- **Provided information**
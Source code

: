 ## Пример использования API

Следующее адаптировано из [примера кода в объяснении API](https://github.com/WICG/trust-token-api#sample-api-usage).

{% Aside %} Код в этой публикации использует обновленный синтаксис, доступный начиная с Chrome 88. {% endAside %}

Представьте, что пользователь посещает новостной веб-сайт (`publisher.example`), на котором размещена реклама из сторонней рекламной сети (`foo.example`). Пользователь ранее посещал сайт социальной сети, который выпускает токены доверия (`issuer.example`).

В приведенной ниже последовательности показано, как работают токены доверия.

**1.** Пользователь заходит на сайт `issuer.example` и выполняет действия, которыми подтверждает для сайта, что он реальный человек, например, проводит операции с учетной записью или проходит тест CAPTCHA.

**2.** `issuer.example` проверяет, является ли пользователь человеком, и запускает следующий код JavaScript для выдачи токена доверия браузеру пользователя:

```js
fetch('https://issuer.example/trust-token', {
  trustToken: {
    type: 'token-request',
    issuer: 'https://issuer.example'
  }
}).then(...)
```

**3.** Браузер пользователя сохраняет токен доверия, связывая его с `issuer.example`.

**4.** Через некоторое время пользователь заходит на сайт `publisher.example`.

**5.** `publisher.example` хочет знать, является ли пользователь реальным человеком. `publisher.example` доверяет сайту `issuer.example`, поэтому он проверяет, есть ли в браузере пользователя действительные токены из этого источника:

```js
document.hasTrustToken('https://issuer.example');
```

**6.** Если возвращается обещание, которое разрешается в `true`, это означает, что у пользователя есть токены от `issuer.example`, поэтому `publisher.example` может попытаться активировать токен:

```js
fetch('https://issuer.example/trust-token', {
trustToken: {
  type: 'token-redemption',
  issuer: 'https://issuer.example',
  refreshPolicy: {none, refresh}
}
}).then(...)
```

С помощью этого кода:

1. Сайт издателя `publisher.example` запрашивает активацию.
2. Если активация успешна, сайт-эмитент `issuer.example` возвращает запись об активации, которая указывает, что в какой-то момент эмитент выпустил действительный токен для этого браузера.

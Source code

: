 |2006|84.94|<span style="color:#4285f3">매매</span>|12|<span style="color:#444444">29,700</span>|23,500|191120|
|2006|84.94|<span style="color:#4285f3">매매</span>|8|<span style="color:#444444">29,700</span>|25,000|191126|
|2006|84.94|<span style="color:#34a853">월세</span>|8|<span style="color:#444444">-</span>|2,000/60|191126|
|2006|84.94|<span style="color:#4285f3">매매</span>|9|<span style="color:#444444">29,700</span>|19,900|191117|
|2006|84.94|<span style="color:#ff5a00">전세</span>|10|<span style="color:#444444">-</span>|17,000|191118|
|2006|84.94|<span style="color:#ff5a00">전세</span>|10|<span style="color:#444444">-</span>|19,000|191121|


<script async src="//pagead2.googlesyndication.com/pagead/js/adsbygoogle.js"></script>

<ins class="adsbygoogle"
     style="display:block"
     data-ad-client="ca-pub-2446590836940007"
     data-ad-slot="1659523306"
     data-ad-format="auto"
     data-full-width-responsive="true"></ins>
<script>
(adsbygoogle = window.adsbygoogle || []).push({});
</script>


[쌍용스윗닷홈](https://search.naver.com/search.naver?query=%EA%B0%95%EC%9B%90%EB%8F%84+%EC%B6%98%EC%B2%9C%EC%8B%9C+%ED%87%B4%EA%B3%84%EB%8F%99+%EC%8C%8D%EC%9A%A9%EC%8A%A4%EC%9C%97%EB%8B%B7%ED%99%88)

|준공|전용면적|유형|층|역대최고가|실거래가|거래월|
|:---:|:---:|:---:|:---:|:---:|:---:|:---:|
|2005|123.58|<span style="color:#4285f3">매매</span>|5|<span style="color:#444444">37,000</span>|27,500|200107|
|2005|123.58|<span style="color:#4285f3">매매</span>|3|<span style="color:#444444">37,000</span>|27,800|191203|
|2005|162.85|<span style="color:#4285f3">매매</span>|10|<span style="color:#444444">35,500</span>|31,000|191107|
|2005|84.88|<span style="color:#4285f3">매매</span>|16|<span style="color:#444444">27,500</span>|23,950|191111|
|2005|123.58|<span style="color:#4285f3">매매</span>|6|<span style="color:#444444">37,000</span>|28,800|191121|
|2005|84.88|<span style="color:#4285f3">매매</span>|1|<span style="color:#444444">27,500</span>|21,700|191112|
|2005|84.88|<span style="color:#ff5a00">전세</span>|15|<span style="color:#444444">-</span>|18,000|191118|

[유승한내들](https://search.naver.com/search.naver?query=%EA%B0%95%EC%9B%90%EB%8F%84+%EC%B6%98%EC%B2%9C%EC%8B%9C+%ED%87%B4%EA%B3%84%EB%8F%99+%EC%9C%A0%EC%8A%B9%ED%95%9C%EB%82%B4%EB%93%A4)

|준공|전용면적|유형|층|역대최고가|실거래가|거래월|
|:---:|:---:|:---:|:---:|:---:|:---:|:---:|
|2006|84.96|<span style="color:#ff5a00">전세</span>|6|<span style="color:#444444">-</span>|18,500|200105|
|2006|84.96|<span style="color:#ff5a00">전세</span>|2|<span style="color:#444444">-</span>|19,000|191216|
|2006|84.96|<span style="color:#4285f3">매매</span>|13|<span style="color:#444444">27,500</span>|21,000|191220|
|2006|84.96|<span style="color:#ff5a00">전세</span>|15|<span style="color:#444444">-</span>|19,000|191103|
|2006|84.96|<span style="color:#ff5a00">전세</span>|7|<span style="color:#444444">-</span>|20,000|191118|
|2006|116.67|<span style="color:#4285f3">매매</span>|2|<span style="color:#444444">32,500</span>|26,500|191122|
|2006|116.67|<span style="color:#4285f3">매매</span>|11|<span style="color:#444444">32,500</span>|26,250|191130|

- **What the task requires**
In the data above, find the line that contains "проверяет, является ли" and the line that contains "Через некоторое время". Repeat exactly those lines and every line between them, and only those.

- **Solution to this task**
**2.** `issuer.example` проверяет, является ли пользователь человеком, и запускает следующий код JavaScript для выдачи токена доверия браузеру пользователя:

```js
fetch('https://issuer.example/trust-token', {
  trustToken: {
    type: 'token-request',
    issuer: 'https://issuer.example'
  }
}).then(...)
```

**3.** Браузер пользователя сохраняет токен доверия, связывая его с `issuer.example`.

**4.** Через некоторое время пользователь заходит на сайт `publisher.example`.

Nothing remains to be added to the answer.